Git Product home page Git Product logo

ventilation-for-hospitality's Introduction

Ventilation for Hospitality

This is part of the Sheffield City Council Ventilation for Hospitality project. This is a data pipeline from Datacake to Research Storage area.

See also the Vent page on the ITS Wiki.

Data pipeline

This code is a Python executable module that execute a data pipeline (defined in vent/workflow.py) and runs on a regular schedule (defined by systemd/vent.timer) and has the following steps:

  • Retrieve sensor metadata from Datacake in JSON format
  • Download raw data (historical sensor data) from Datacake in JSON format
  • Transform (clean) the raw data

The data and metadata are saved to a Standard Research Storage area.
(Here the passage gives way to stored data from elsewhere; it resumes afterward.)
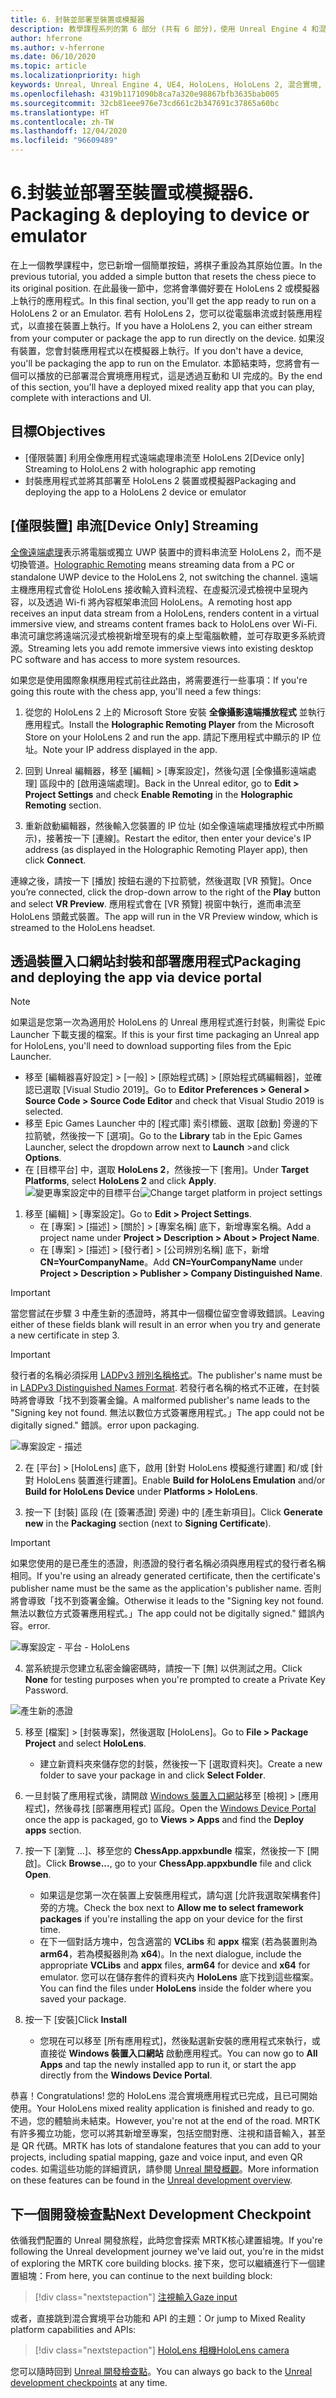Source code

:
 ```yaml
---
title: 6. 封裝並部署至裝置或模擬器
description: 教學課程系列的第 6 部分 (共有 6 部分)，使用 Unreal Engine 4 和混合實境工具組 UX 工具外掛程式來建置國際象棋應用程式
author: hferrone
ms.author: v-hferrone
ms.date: 06/10/2020
ms.topic: article
ms.localizationpriority: high
keywords: Unreal, Unreal Engine 4, UE4, HoloLens, HoloLens 2, 混合實境, 教學課程, 開始使用, mrtk, uxt, UX 工具, 文件, 混合實境頭戴式裝置, windows 混合實境頭戴式裝置, 虛擬實境頭戴式裝置
ms.openlocfilehash: 4319b1171090b8ca7a320e98867bfb3635bab005
ms.sourcegitcommit: 32cb81eee976e73cd661c2b347691c37865a60bc
ms.translationtype: HT
ms.contentlocale: zh-TW
ms.lasthandoff: 12/04/2020
ms.locfileid: "96609489"
---
```

# <a name="6-packaging--deploying-to-device-or-emulator"></a><span data-ttu-id="25451-104">6.封裝並部署至裝置或模擬器</span><span class="sxs-lookup"><span data-stu-id="25451-104">6. Packaging & deploying to device or emulator</span></span>

<span data-ttu-id="25451-105">在上一個教學課程中，您已新增一個簡單按鈕，將棋子重設為其原始位置。</span><span class="sxs-lookup"><span data-stu-id="25451-105">In the previous tutorial, you added a simple button that resets the chess piece to its original position.</span></span> <span data-ttu-id="25451-106">在此最後一節中，您將會準備好要在 HoloLens 2 或模擬器上執行的應用程式。</span><span class="sxs-lookup"><span data-stu-id="25451-106">In this final section, you'll get the app ready to run on a HoloLens 2 or an Emulator.</span></span> <span data-ttu-id="25451-107">若有 HoloLens 2，您可以從電腦串流或封裝應用程式，以直接在裝置上執行。</span><span class="sxs-lookup"><span data-stu-id="25451-107">If you have a HoloLens 2, you can either stream from your computer or package the app to run directly on the device.</span></span> <span data-ttu-id="25451-108">如果沒有裝置，您會封裝應用程式以在模擬器上執行。</span><span class="sxs-lookup"><span data-stu-id="25451-108">If you don't have a device, you'll be packaging the app to run on the Emulator.</span></span> <span data-ttu-id="25451-109">本節結束時，您將會有一個可以播放的已部署混合實境應用程式，這是透過互動和 UI 完成的。</span><span class="sxs-lookup"><span data-stu-id="25451-109">By the end of this section, you'll have a deployed mixed reality app that you can play, complete with interactions and UI.</span></span>

## <a name="objectives"></a><span data-ttu-id="25451-110">目標</span><span class="sxs-lookup"><span data-stu-id="25451-110">Objectives</span></span>

* <span data-ttu-id="25451-111">[僅限裝置] 利用全像應用程式遠端處理串流至 HoloLens 2</span><span class="sxs-lookup"><span data-stu-id="25451-111">[Device only] Streaming to HoloLens 2 with holographic app remoting</span></span>
* <span data-ttu-id="25451-112">封裝應用程式並將其部署至 HoloLens 2 裝置或模擬器</span><span class="sxs-lookup"><span data-stu-id="25451-112">Packaging and deploying the app to a HoloLens 2 device or emulator</span></span>

## <a name="device-only-streaming"></a><span data-ttu-id="25451-113">[僅限裝置] 串流</span><span class="sxs-lookup"><span data-stu-id="25451-113">[Device Only] Streaming</span></span>

<span data-ttu-id="25451-114">[全像遠端處理](https://docs.microsoft.com/windows/mixed-reality/add-holographic-remoting)表示將電腦或獨立 UWP 裝置中的資料串流至 HoloLens 2，而不是切換管道。</span><span class="sxs-lookup"><span data-stu-id="25451-114">[Holographic Remoting](https://docs.microsoft.com/windows/mixed-reality/add-holographic-remoting) means streaming data from a PC or standalone UWP device to the HoloLens 2, not switching the channel.</span></span> <span data-ttu-id="25451-115">遠端主機應用程式會從 HoloLens 接收輸入資料流程、在虛擬沉浸式檢視中呈現內容，以及透過 Wi-fi 將內容框架串流回 HoloLens。</span><span class="sxs-lookup"><span data-stu-id="25451-115">A remoting host app receives an input data stream from a HoloLens, renders content in a virtual immersive view, and streams content frames back to HoloLens over Wi-Fi.</span></span> <span data-ttu-id="25451-116">串流可讓您將遠端沉浸式檢視新增至現有的桌上型電腦軟體，並可存取更多系統資源。</span><span class="sxs-lookup"><span data-stu-id="25451-116">Streaming lets you add remote immersive views into existing desktop PC software and has access to more system resources.</span></span>

<span data-ttu-id="25451-117">如果您是使用國際象棋應用程式前往此路由，將需要進行一些事項：</span><span class="sxs-lookup"><span data-stu-id="25451-117">If you're going this route with the chess app, you'll need a few things:</span></span>

1.  <span data-ttu-id="25451-118">從您的 HoloLens 2 上的 Microsoft Store 安裝 **全像攝影遠端播放程式** 並執行應用程式。</span><span class="sxs-lookup"><span data-stu-id="25451-118">Install the **Holographic Remoting Player** from the Microsoft Store on your HoloLens 2 and run the app.</span></span> <span data-ttu-id="25451-119">請記下應用程式中顯示的 IP 位址。</span><span class="sxs-lookup"><span data-stu-id="25451-119">Note your IP address displayed in the app.</span></span>

2.  <span data-ttu-id="25451-120">回到 Unreal 編輯器，移至 [編輯] > [專案設定]，然後勾選 [全像攝影遠端處理] 區段中的 [啟用遠端處理]。</span><span class="sxs-lookup"><span data-stu-id="25451-120">Back in the Unreal editor, go to **Edit > Project Settings** and check **Enable Remoting** in the **Holographic Remoting** section.</span></span>

3.  <span data-ttu-id="25451-121">重新啟動編輯器，然後輸入您裝置的 IP 位址 (如全像遠端處理播放程式中所顯示)，接著按一下 [連線]。</span><span class="sxs-lookup"><span data-stu-id="25451-121">Restart the editor, then enter your device's IP address (as displayed in the Holographic Remoting Player app), then click **Connect**.</span></span>

<span data-ttu-id="25451-122">連線之後，請按一下 [播放] 按鈕右邊的下拉箭號，然後選取 [VR 預覽]。</span><span class="sxs-lookup"><span data-stu-id="25451-122">Once you’re connected, click the drop-down arrow to the right of the **Play** button and select **VR Preview**.</span></span> <span data-ttu-id="25451-123">應用程式會在 [VR 預覽] 視窗中執行，進而串流至 HoloLens 頭戴式裝置。</span><span class="sxs-lookup"><span data-stu-id="25451-123">The app will run in the VR Preview window, which is streamed to the HoloLens headset.</span></span>

## <a name="packaging-and-deploying-the-app-via-device-portal"></a><span data-ttu-id="25451-124">透過裝置入口網站封裝和部署應用程式</span><span class="sxs-lookup"><span data-stu-id="25451-124">Packaging and deploying the app via device portal</span></span>

>[!NOTE]
><span data-ttu-id="25451-125">如果這是您第一次為適用於 HoloLens 的 Unreal 應用程式進行封裝，則需從 Epic Launcher 下載支援的檔案。</span><span class="sxs-lookup"><span data-stu-id="25451-125">If this is your first time packaging an Unreal app for HoloLens, you'll need to download supporting files from the Epic Launcher.</span></span>
>- <span data-ttu-id="25451-126">移至 [編輯器喜好設定] > [一般] > [原始程式碼] > [原始程式碼編輯器]，並確認已選取 [Visual Studio 2019]。</span><span class="sxs-lookup"><span data-stu-id="25451-126">Go to **Editor Preferences > General > Source Code > Source Code Editor** and check that Visual Studio 2019 is selected.</span></span>
>- <span data-ttu-id="25451-127">移至 Epic Games Launcher 中的 [程式庫] 索引標籤、選取 [啟動] 旁邊的下拉箭號，然後按一下 [選項]。</span><span class="sxs-lookup"><span data-stu-id="25451-127">Go to the **Library** tab in the Epic Games Launcher, select the dropdown arrow next to **Launch** >and click **Options**.</span></span>
>- <span data-ttu-id="25451-128">在 [目標平台] 中，選取 **HoloLens 2**，然後按一下 [套用]。</span><span class="sxs-lookup"><span data-stu-id="25451-128">Under **Target Platforms**, select **HoloLens 2** and click **Apply**.</span></span>
><span data-ttu-id="25451-129">![變更專案設定中的目標平台](images/unreal-uxt/6-installationoptions.PNG)</span><span class="sxs-lookup"><span data-stu-id="25451-129">![Change target platform in project settings](images/unreal-uxt/6-installationoptions.PNG)</span></span>

1.  <span data-ttu-id="25451-130">移至 [編輯] > [專案設定]。</span><span class="sxs-lookup"><span data-stu-id="25451-130">Go to **Edit > Project Settings**.</span></span>
    * <span data-ttu-id="25451-131">在 [專案] > [描述] > [關於] > [專案名稱] 底下，新增專案名稱。</span><span class="sxs-lookup"><span data-stu-id="25451-131">Add a project name under **Project > Description > About > Project Name**.</span></span>
    * <span data-ttu-id="25451-132">在 [專案] > [描述] > [發行者] > [公司辨別名稱] 底下，新增 **CN=YourCompanyName**。</span><span class="sxs-lookup"><span data-stu-id="25451-132">Add **CN=YourCompanyName** under **Project > Description > Publisher > Company Distinguished Name**.</span></span>

> [!IMPORTANT]
> <span data-ttu-id="25451-133">當您嘗試在步驟 3 中產生新的憑證時，將其中一個欄位留空會導致錯誤。</span><span class="sxs-lookup"><span data-stu-id="25451-133">Leaving either of these fields blank will result in an error when you try and generate a new certificate in step 3.</span></span>

> [!IMPORTANT]
> <span data-ttu-id="25451-134">發行者的名稱必須採用 [LADPv3 辨別名稱格式](https://www.ietf.org/rfc/rfc2253.txt)。</span><span class="sxs-lookup"><span data-stu-id="25451-134">The publisher's name must be in [LADPv3 Distinguished Names Format](https://www.ietf.org/rfc/rfc2253.txt).</span></span> <span data-ttu-id="25451-135">若發行者名稱的格式不正確，在封裝時將會導致「找不到簽署金鑰。</span><span class="sxs-lookup"><span data-stu-id="25451-135">A malformed publisher's name leads to the "Signing key not found.</span></span> <span data-ttu-id="25451-136">無法以數位方式簽署應用程式。」</span><span class="sxs-lookup"><span data-stu-id="25451-136">The app could not be digitally signed."</span></span> <span data-ttu-id="25451-137">錯誤。</span><span class="sxs-lookup"><span data-stu-id="25451-137">error upon packaging.</span></span>

![專案設定 - 描述](images/unreal-uxt/6-cn.PNG)

2.  <span data-ttu-id="25451-139">在 [平台] > [HoloLens] 底下，啟用 [針對 HoloLens 模擬進行建置] 和/或 [針對 HoloLens 裝置進行建置]。</span><span class="sxs-lookup"><span data-stu-id="25451-139">Enable **Build for HoloLens Emulation** and/or **Build for HoloLens Device** under **Platforms > HoloLens**.</span></span>

3.  <span data-ttu-id="25451-140">按一下 [封裝] 區段 (在 [簽署憑證] 旁邊) 中的 [產生新項目]。</span><span class="sxs-lookup"><span data-stu-id="25451-140">Click **Generate new** in the **Packaging** section (next to **Signing Certificate**).</span></span>

> [!IMPORTANT]
> <span data-ttu-id="25451-141">如果您使用的是已產生的憑證，則憑證的發行者名稱必須與應用程式的發行者名稱相同。</span><span class="sxs-lookup"><span data-stu-id="25451-141">If you're using an already generated certificate, then the certificate's publisher name must be the same as the application's publisher name.</span></span> <span data-ttu-id="25451-142">否則將會導致「找不到簽署金鑰。</span><span class="sxs-lookup"><span data-stu-id="25451-142">Otherwise it leads to the "Signing key not found.</span></span> <span data-ttu-id="25451-143">無法以數位方式簽署應用程式。」</span><span class="sxs-lookup"><span data-stu-id="25451-143">The app could not be digitally signed."</span></span> <span data-ttu-id="25451-144">錯誤內容。</span><span class="sxs-lookup"><span data-stu-id="25451-144">error.</span></span>

![專案設定 - 平台 - HoloLens](images/unreal-uxt/6-packaging.PNG)

4. <span data-ttu-id="25451-146">當系統提示您建立私密金鑰密碼時，請按一下 [無] 以供測試之用。</span><span class="sxs-lookup"><span data-stu-id="25451-146">Click **None** for testing purposes when you're prompted to create a Private Key Password.</span></span>

![產生新的憑證](images/unreal-uxt/6-private-key-testing.png)

5. <span data-ttu-id="25451-148">移至 [檔案] > [封裝專案]，然後選取 [HoloLens]。</span><span class="sxs-lookup"><span data-stu-id="25451-148">Go to **File > Package Project** and select **HoloLens**.</span></span>
    * <span data-ttu-id="25451-149">建立新資料夾來儲存您的封裝，然後按一下 [選取資料夾]。</span><span class="sxs-lookup"><span data-stu-id="25451-149">Create a new folder to save your package in and click **Select Folder**.</span></span>

6.  <span data-ttu-id="25451-150">一旦封裝了應用程式後，請開啟 [Windows 裝置入口網站](https://docs.microsoft.com/windows/mixed-reality/using-the-windows-device-portal)移至 [檢視] > [應用程式]，然後尋找 [部署應用程式] 區段。</span><span class="sxs-lookup"><span data-stu-id="25451-150">Open the [Windows Device Portal](https://docs.microsoft.com/windows/mixed-reality/using-the-windows-device-portal) once the app is packaged, go to **Views > Apps** and find the **Deploy apps** section.</span></span>

7.  <span data-ttu-id="25451-151">按一下 [瀏覽 ...]、移至您的 **ChessApp.appxbundle** 檔案，然後按一下 [開啟]。</span><span class="sxs-lookup"><span data-stu-id="25451-151">Click **Browse...**, go to your **ChessApp.appxbundle** file and click **Open**.</span></span>

    * <span data-ttu-id="25451-152">如果這是您第一次在裝置上安裝應用程式，請勾選 [允許我選取架構套件] 旁的方塊。</span><span class="sxs-lookup"><span data-stu-id="25451-152">Check the box next to **Allow me to select framework packages** if you're installing the app on your device for the first time.</span></span>
    * <span data-ttu-id="25451-153">在下一個對話方塊中，包含適當的 **VCLibs** 和 **appx** 檔案 (若為裝置則為 **arm64**，若為模擬器則為 **x64**)。</span><span class="sxs-lookup"><span data-stu-id="25451-153">In the next dialogue, include the appropriate **VCLibs** and **appx** files, **arm64** for device and **x64** for emulator.</span></span> <span data-ttu-id="25451-154">您可以在儲存套件的資料夾內 **HoloLens** 底下找到這些檔案。</span><span class="sxs-lookup"><span data-stu-id="25451-154">You can find the files under **HoloLens** inside the folder where you saved your package.</span></span>

8.  <span data-ttu-id="25451-155">按一下 [安裝]</span><span class="sxs-lookup"><span data-stu-id="25451-155">Click **Install**</span></span>
    * <span data-ttu-id="25451-156">您現在可以移至 [所有應用程式]，然後點選新安裝的應用程式來執行，或直接從 **Windows 裝置入口網站** 啟動應用程式。</span><span class="sxs-lookup"><span data-stu-id="25451-156">You can now go to **All Apps** and tap the newly installed app to run it, or start the app directly from the **Windows Device Portal**.</span></span> 

<span data-ttu-id="25451-157">恭喜！</span><span class="sxs-lookup"><span data-stu-id="25451-157">Congratulations!</span></span> <span data-ttu-id="25451-158">您的 HoloLens 混合實境應用程式已完成，且已可開始使用。</span><span class="sxs-lookup"><span data-stu-id="25451-158">Your HoloLens mixed reality application is finished and ready to go.</span></span> <span data-ttu-id="25451-159">不過，您的體驗尚未結束。</span><span class="sxs-lookup"><span data-stu-id="25451-159">However, you're not at the end of the road.</span></span> <span data-ttu-id="25451-160">MRTK 有許多獨立功能，您可以將其新增至專案，包括空間對應、注視和語音輸入，甚至是 QR 代碼。</span><span class="sxs-lookup"><span data-stu-id="25451-160">MRTK has lots of standalone features that you can add to your projects, including spatial mapping, gaze and voice input, and even QR codes.</span></span> <span data-ttu-id="25451-161">如需這些功能的詳細資訊，請參閱 [Unreal 開發概觀](https://docs.microsoft.com/windows/mixed-reality/unreal-development-overview)。</span><span class="sxs-lookup"><span data-stu-id="25451-161">More information on these features can be found in the [Unreal development overview](https://docs.microsoft.com/windows/mixed-reality/unreal-development-overview).</span></span>

## <a name="next-development-checkpoint"></a><span data-ttu-id="25451-162">下一個開發檢查點</span><span class="sxs-lookup"><span data-stu-id="25451-162">Next Development Checkpoint</span></span>

<span data-ttu-id="25451-163">依循我們配置的 Unreal 開發旅程，此時您會探索 MRTK核心建置組塊。</span><span class="sxs-lookup"><span data-stu-id="25451-163">If you're following the Unreal development journey we've laid out, you're in the midst of exploring the MRTK core building blocks.</span></span> <span data-ttu-id="25451-164">接下來，您可以繼續進行下一個建置組塊：</span><span class="sxs-lookup"><span data-stu-id="25451-164">From here, you can continue to the next building block:</span></span>

> [!div class="nextstepaction"]
> [<span data-ttu-id="25451-165">注視輸入</span><span class="sxs-lookup"><span data-stu-id="25451-165">Gaze input</span></span>](../unreal-gaze-input.md)

<span data-ttu-id="25451-166">或者，直接跳到混合實境平台功能和 API 的主題：</span><span class="sxs-lookup"><span data-stu-id="25451-166">Or jump to Mixed Reality platform capabilities and APIs:</span></span>

> [!div class="nextstepaction"]
> [<span data-ttu-id="25451-167">HoloLens 相機</span><span class="sxs-lookup"><span data-stu-id="25451-167">HoloLens camera</span></span>](../unreal-hololens-camera.md)

<span data-ttu-id="25451-168">您可以隨時回到 [Unreal 開發檢查點](../unreal-development-overview.md#2-core-building-blocks)。</span><span class="sxs-lookup"><span data-stu-id="25451-168">You can always go back to the [Unreal development checkpoints](../unreal-development-overview.md#2-core-building-blocks) at any time.</span></span>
The data source is a GraphQL API. Queries in the GraphQL language are defined in vent/templates/*.j2 as Jinja templates, which allow for variables to be inserted.

Installation

This code is designed to be installed on an IT Services Virtual Server.

Make sure the operating system (OS) packages are up-to-date.

sudo apt update
sudo apt upgrade

Clone the code repository.

Run the installation script as a superuser:

sudo sh install.sh

Install the environment file, which contains options specific to each deployment. There is an example file in this repository called example.env. It should have strict file permissions to prevent unauthorised access.

sudo vi /home/vent/.env

Enable the systemd timer (this runs the data pipeline on a regular schedule)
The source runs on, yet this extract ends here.